Saved entries:
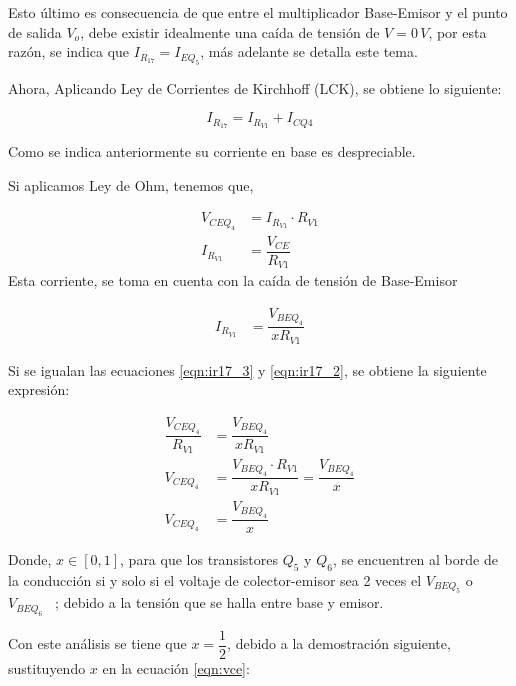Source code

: \begin{enumerate}
        Esto último es consecuencia de que entre el multiplicador Base-Emisor y el punto de salida $V_o$, debe existir idealmente una caída de tensión de $V=0 \, V$, por esta razón, se indica que $I_{R_{17}}=I_{EQ_5}$, más adelante se detalla este tema.

        Ahora, Aplicando Ley de Corrientes de Kirchhoff (LCK), se obtiene lo siguiente:

        \begin{equation}
          I_{R_{17}}=I_{R_{V1}}+I_{CQ4}
          \label{eqn:ir17}
        \end{equation}

        Como se indica anteriormente su corriente en base es despreciable.

        Si aplicamos Ley de Ohm, tenemos que,


        \begin{align}
          {V_{CEQ_4}} & =I_{R_{V1}}\cdot R_{V1} \nonumber          \\[0.2cm]
          I_{R_{V1}}  & =\dfrac{V_{CE}}{R_{V1}} \label{eqn:ir17_3}
        \end{align}
        Esta corriente, se toma en cuenta con la caída de tensión de Base-Emisor

        \begin{align}
          I_{R_{V1}} & =\dfrac{V_{BEQ_4}}{xR_{V1}} \label{eqn:ir17_2}
        \end{align}

        Si se igualan las ecuaciones \ref{eqn:ir17_3} y \ref{eqn:ir17_2}, se obtiene la siguiente expresión:

        \begin{align}
          \dfrac{V_{CEQ_4}}{R_{V1}} & =\dfrac{V_{BEQ_4}}{xR_{V1}} \nonumber                                       \\[0.2cm]
          V_{CEQ_4}                 & = \dfrac{V_{BEQ_4}\cdot R_{V1} }{xR_{V1}} = \dfrac{V_{BEQ_4} }{x} \nonumber \\[0.2cm]
          V_{CEQ_4}                 & =\dfrac{V_{BEQ_4} }{x} \label{eqn:vce}
        \end{align}

        Donde, $x \in [0,1]$, para que los transistores $Q_5$ y $Q_6$, se encuentren al borde de la conducción si y solo si el voltaje de colector-emisor sea 2 veces el $V_{BEQ_5}$ o $V_{BEQ_6}$ \, ; debido a la tensión que se halla entre base y emisor.

        Con este análisis se tiene que $x=\dfrac{1}{2}$, debido a la demostración siguiente, sustituyendo $x$ en la ecuación \ref{eqn:vce}:


\end{enumerate}
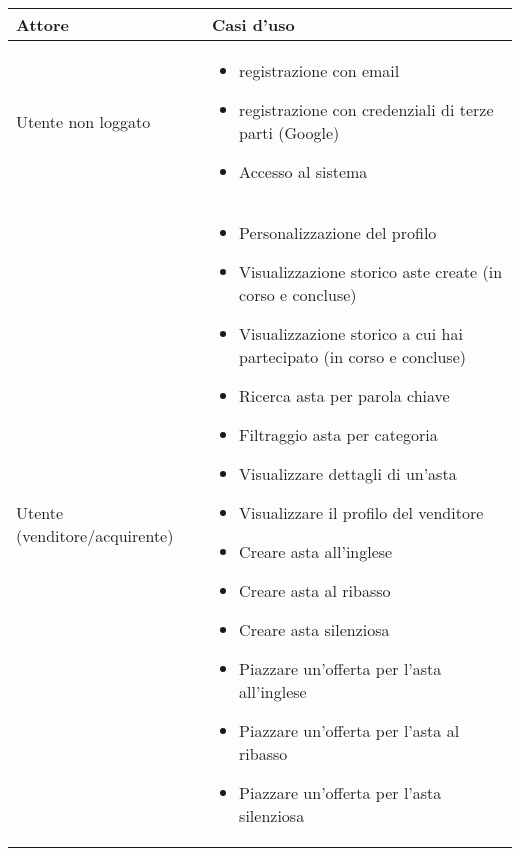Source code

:{
	\setlength{\tabcolsep}{10pt} %
	\renewcommand{\arraystretch}{1.5} %

	\begin{tabular}{|l|p{330pt}|}
		\hline
		\textbf{Attore}               & \textbf{Casi d'uso}                                        \\ \hline
		Utente non loggato            & \begin{itemize}[leftmargin=15pt]
			                                \setlength{\itemsep}{0pt}  %
			                                \setlength{\parskip}{0pt}  %
			                                \item registrazione con email
			                                \item registrazione con credenziali di terze parti (Google)
			                                \item Accesso al sistema
		                                \end{itemize} \\ \hline
		Utente (venditore/acquirente) & 
		\begin{itemize}[leftmargin=15pt]
			\setlength{\itemsep}{0pt}  %
			\setlength{\parskip}{0pt}  %
			\item Personalizzazione del profilo
			\item Visualizzazione storico aste create (in corso e concluse)
			\item Visualizzazione storico a cui hai partecipato (in corso e concluse)
			\item Ricerca asta per parola chiave
			\item Filtraggio asta per categoria
			\item Visualizzare dettagli di un'asta
			\item Visualizzare il profilo del venditore

		\end{itemize}\medskip
		\begin{itemize}[leftmargin=15pt]
			\setlength{\itemsep}{0pt}  %
			\setlength{\parskip}{0pt}  %
			\item Creare asta all'inglese
			\item Creare asta al ribasso
			\item Creare asta silenziosa
		\end{itemize}\medskip
		\begin{itemize}[leftmargin=15pt]
			\setlength{\itemsep}{0pt}  %
			\setlength{\parskip}{0pt}  %
			\item Piazzare un'offerta per l'asta all'inglese
			\item Piazzare un'offerta per l'asta al ribasso
			\item Piazzare un'offerta per l'asta silenziosa
		\end{itemize}                                \\ \hline
	\end{tabular}
}

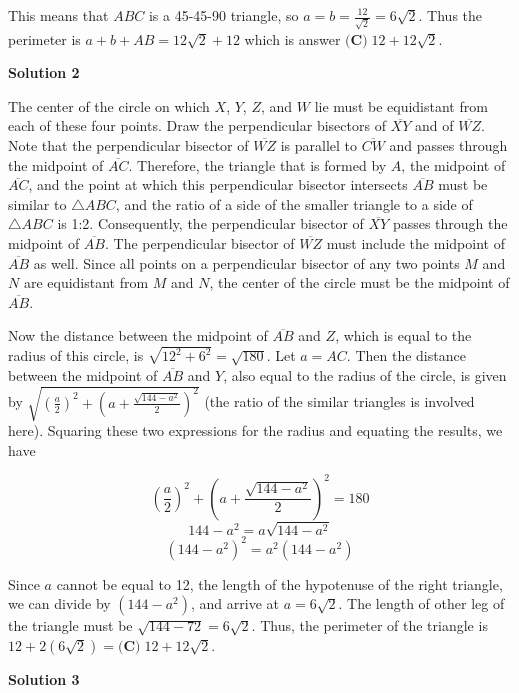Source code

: \begin{enumerate}
 This means that $ABC$ is a 45-45-90 triangle, so $a = b = \frac{12}{\sqrt2} = 6\sqrt2$. Thus the perimeter is $a + b + AB = 12\sqrt2 + 12$ which is answer $\boxed{\textbf{(C)}\; 12 + 12\sqrt2}$.

 



\textbf{Solution 2}

The center of the circle on which $X$, $Y$, $Z$, and $W$ lie must be equidistant from each of these four points. Draw the perpendicular bisectors of $\overline{XY}$ and of $\overline{WZ}$. Note that the perpendicular bisector of $\overline{WZ}$ is parallel to $\overline{CW}$ and passes through the midpoint of $\overline{AC}$. Therefore, the triangle that is formed by $A$, the midpoint of $\overline{AC}$, and the point at which this perpendicular bisector intersects $\overline{AB}$ must be similar to $\triangle ABC$, and the ratio of a side of the smaller triangle to a side of $\triangle ABC$ is 1:2. Consequently, the perpendicular bisector of $\overline{XY}$ passes through the midpoint of $\overline{AB}$. The perpendicular bisector of $\overline{WZ}$ must include the midpoint of $\overline{AB}$ as well. Since all points on a perpendicular bisector of any two points $M$ and $N$ are equidistant from $M$ and $N$, the center of the circle must be the midpoint of $\overline{AB}$.

 Now the distance between the midpoint of $\overline{AB}$ and $Z$, which is equal to the radius of this circle, is $\sqrt{12^2 + 6^2} = \sqrt{180}$. Let $a=AC$. Then the distance between the midpoint of $\overline{AB}$ and $Y$, also equal to the radius of the circle, is given by $\sqrt{\left(\frac{a}{2}\right)^2 + \left(a + \frac{\sqrt{144 - a^2}}{2}\right)^2}$ (the ratio of the similar triangles is involved here). Squaring these two expressions for the radius and equating the results, we have

 
 \[\left(\frac{a}{2}\right)^2+\left(a+\frac{\sqrt{144-a^2}}{2}\right)^{2} = 180\]
 \[144 - a^2 = a\sqrt{144-a^2}\]
 \[(144-a^2)^2 = a^2(144-a^2)\]

 Since $a$ cannot be equal to 12, the length of the hypotenuse of the right triangle, we can divide by $(144-a^2)$, and arrive at $a = 6\sqrt{2}$. The length of other leg of the triangle must be $\sqrt{144-72} = 6\sqrt{2}$. Thus, the perimeter of the triangle is $12+2(6\sqrt{2}) = \boxed{\textbf{(C)}\; 12+12\sqrt{2}}$.

 



\textbf{Solution 3}


\end{enumerate}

Exercise instructions: Excluding the pictures, transcribe each entry above word for word.

Answer below:
Source code

: \begin{enumerate}
        Esto último es consecuencia de que entre el multiplicador Base-Emisor y el punto de salida $V_o$, debe existir idealmente una caída de tensión de $V=0 \, V$, por esta razón, se indica que $I_{R_{17}}=I_{EQ_5}$, más adelante se detalla este tema.

        Ahora, Aplicando Ley de Corrientes de Kirchhoff (LCK), se obtiene lo siguiente:

        \begin{equation}
          I_{R_{17}}=I_{R_{V1}}+I_{CQ4}
          \label{eqn:ir17}
        \end{equation}

        Como se indica anteriormente su corriente en base es despreciable.

        Si aplicamos Ley de Ohm, tenemos que,


        \begin{align}
          {V_{CEQ_4}} & =I_{R_{V1}}\cdot R_{V1} \nonumber          \\[0.2cm]
          I_{R_{V1}}  & =\dfrac{V_{CE}}{R_{V1}} \label{eqn:ir17_3}
        \end{align}
        Esta corriente, se toma en cuenta con la caída de tensión de Base-Emisor

        \begin{align}
          I_{R_{V1}} & =\dfrac{V_{BEQ_4}}{xR_{V1}} \label{eqn:ir17_2}
        \end{align}

        Si se igualan las ecuaciones \ref{eqn:ir17_3} y \ref{eqn:ir17_2}, se obtiene la siguiente expresión:

        \begin{align}
          \dfrac{V_{CEQ_4}}{R_{V1}} & =\dfrac{V_{BEQ_4}}{xR_{V1}} \nonumber                                       \\[0.2cm]
          V_{CEQ_4}                 & = \dfrac{V_{BEQ_4}\cdot R_{V1} }{xR_{V1}} = \dfrac{V_{BEQ_4} }{x} \nonumber \\[0.2cm]
          V_{CEQ_4}                 & =\dfrac{V_{BEQ_4} }{x} \label{eqn:vce}
        \end{align}

        Donde, $x \in [0,1]$, para que los transistores $Q_5$ y $Q_6$, se encuentren al borde de la conducción si y solo si el voltaje de colector-emisor sea 2 veces el $V_{BEQ_5}$ o $V_{BEQ_6}$ \, ; debido a la tensión que se halla entre base y emisor.

        Con este análisis se tiene que $x=\dfrac{1}{2}$, debido a la demostración siguiente, sustituyendo $x$ en la ecuación \ref{eqn:vce}:


\end{enumerate}
Source code

:{
	\setlength{\tabcolsep}{10pt} %
	\renewcommand{\arraystretch}{1.5} %

	\begin{tabular}{|l|p{330pt}|}
		\hline
		\textbf{Attore}               & \textbf{Casi d'uso}                                        \\ \hline
		Utente non loggato            & \begin{itemize}[leftmargin=15pt]
			                                \setlength{\itemsep}{0pt}  %
			                                \setlength{\parskip}{0pt}  %
			                                \item registrazione con email
			                                \item registrazione con credenziali di terze parti (Google)
			                                \item Accesso al sistema
		                                \end{itemize} \\ \hline
		Utente (venditore/acquirente) & 
		\begin{itemize}[leftmargin=15pt]
			\setlength{\itemsep}{0pt}  %
			\setlength{\parskip}{0pt}  %
			\item Personalizzazione del profilo
			\item Visualizzazione storico aste create (in corso e concluse)
			\item Visualizzazione storico a cui hai partecipato (in corso e concluse)
			\item Ricerca asta per parola chiave
			\item Filtraggio asta per categoria
			\item Visualizzare dettagli di un'asta
			\item Visualizzare il profilo del venditore

		\end{itemize}\medskip
		\begin{itemize}[leftmargin=15pt]
			\setlength{\itemsep}{0pt}  %
			\setlength{\parskip}{0pt}  %
			\item Creare asta all'inglese
			\item Creare asta al ribasso
			\item Creare asta silenziosa
		\end{itemize}\medskip
		\begin{itemize}[leftmargin=15pt]
			\setlength{\itemsep}{0pt}  %
			\setlength{\parskip}{0pt}  %
			\item Piazzare un'offerta per l'asta all'inglese
			\item Piazzare un'offerta per l'asta al ribasso
			\item Piazzare un'offerta per l'asta silenziosa
		\end{itemize}                                \\ \hline
	\end{tabular}
}

Source code

: \begin{enumerate}
 This means that $ABC$ is a 45-45-90 triangle, so $a = b = \frac{12}{\sqrt2} = 6\sqrt2$. Thus the perimeter is $a + b + AB = 12\sqrt2 + 12$ which is answer $\boxed{\textbf{(C)}\; 12 + 12\sqrt2}$.

 



\textbf{Solution 2}

The center of the circle on which $X$, $Y$, $Z$, and $W$ lie must be equidistant from each of these four points. Draw the perpendicular bisectors of $\overline{XY}$ and of $\overline{WZ}$. Note that the perpendicular bisector of $\overline{WZ}$ is parallel to $\overline{CW}$ and passes through the midpoint of $\overline{AC}$. Therefore, the triangle that is formed by $A$, the midpoint of $\overline{AC}$, and the point at which this perpendicular bisector intersects $\overline{AB}$ must be similar to $\triangle ABC$, and the ratio of a side of the smaller triangle to a side of $\triangle ABC$ is 1:2. Consequently, the perpendicular bisector of $\overline{XY}$ passes through the midpoint of $\overline{AB}$. The perpendicular bisector of $\overline{WZ}$ must include the midpoint of $\overline{AB}$ as well. Since all points on a perpendicular bisector of any two points $M$ and $N$ are equidistant from $M$ and $N$, the center of the circle must be the midpoint of $\overline{AB}$.

 Now the distance between the midpoint of $\overline{AB}$ and $Z$, which is equal to the radius of this circle, is $\sqrt{12^2 + 6^2} = \sqrt{180}$. Let $a=AC$. Then the distance between the midpoint of $\overline{AB}$ and $Y$, also equal to the radius of the circle, is given by $\sqrt{\left(\frac{a}{2}\right)^2 + \left(a + \frac{\sqrt{144 - a^2}}{2}\right)^2}$ (the ratio of the similar triangles is involved here). Squaring these two expressions for the radius and equating the results, we have

 
 \[\left(\frac{a}{2}\right)^2+\left(a+\frac{\sqrt{144-a^2}}{2}\right)^{2} = 180\]
 \[144 - a^2 = a\sqrt{144-a^2}\]
 \[(144-a^2)^2 = a^2(144-a^2)\]

 Since $a$ cannot be equal to 12, the length of the hypotenuse of the right triangle, we can divide by $(144-a^2)$, and arrive at $a = 6\sqrt{2}$. The length of other leg of the triangle must be $\sqrt{144-72} = 6\sqrt{2}$. Thus, the perimeter of the triangle is $12+2(6\sqrt{2}) = \boxed{\textbf{(C)}\; 12+12\sqrt{2}}$.

 



\textbf{Solution 3}


\end{enumerate}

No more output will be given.